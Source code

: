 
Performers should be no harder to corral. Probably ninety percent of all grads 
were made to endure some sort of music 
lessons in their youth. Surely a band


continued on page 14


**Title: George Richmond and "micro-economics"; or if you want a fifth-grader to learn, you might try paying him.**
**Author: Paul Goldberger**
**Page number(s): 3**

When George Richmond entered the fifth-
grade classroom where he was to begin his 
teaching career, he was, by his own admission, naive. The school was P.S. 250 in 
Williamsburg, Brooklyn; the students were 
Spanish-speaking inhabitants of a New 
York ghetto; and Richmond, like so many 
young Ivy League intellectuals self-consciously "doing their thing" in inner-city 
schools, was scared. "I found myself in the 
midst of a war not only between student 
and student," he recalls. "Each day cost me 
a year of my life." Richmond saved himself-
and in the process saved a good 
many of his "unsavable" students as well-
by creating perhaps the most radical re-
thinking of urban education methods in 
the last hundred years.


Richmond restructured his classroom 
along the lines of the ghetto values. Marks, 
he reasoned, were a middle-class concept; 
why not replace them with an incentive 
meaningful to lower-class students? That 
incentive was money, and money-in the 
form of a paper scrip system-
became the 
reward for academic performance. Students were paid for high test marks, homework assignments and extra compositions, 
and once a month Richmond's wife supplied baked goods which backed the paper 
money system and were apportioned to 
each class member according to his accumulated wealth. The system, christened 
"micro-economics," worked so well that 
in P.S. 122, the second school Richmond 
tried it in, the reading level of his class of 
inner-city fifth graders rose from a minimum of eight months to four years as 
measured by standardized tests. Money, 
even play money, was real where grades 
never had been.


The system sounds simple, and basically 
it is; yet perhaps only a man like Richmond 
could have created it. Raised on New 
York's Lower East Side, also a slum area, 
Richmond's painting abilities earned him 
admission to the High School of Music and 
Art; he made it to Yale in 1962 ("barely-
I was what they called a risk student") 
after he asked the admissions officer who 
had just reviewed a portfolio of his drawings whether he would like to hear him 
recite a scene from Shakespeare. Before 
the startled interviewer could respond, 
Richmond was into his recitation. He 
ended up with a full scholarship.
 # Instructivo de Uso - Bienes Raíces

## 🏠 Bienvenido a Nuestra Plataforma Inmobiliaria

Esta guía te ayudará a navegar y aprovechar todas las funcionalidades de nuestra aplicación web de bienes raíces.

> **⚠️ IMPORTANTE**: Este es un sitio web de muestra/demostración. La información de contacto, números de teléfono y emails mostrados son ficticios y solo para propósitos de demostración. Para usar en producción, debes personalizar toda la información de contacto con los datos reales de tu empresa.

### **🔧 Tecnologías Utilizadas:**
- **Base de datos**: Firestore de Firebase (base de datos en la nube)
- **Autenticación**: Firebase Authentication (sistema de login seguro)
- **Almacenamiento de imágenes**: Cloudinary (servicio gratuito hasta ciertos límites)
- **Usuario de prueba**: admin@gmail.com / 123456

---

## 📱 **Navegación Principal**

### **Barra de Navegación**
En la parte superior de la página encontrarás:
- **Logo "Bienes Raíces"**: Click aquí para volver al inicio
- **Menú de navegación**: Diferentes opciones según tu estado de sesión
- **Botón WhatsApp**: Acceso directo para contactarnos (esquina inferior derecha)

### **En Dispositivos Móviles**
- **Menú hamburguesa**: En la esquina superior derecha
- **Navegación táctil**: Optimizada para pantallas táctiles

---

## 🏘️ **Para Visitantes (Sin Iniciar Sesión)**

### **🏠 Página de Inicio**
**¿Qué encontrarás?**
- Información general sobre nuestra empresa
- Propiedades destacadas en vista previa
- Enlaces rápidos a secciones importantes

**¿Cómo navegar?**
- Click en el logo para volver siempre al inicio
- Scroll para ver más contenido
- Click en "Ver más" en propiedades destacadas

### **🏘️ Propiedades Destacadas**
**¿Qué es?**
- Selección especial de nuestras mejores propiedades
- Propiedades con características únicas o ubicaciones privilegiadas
════════════════════
**TO DO**
Copy each line exactly, beginning at the one with "- Selección especial" and stopping after the last line of the entries. Include nothing else.

**RESPONSE TO THIS TASK**
- Selección especial de nuestras mejores propiedades
- Propiedades con características únicas o ubicaciones privilegiadas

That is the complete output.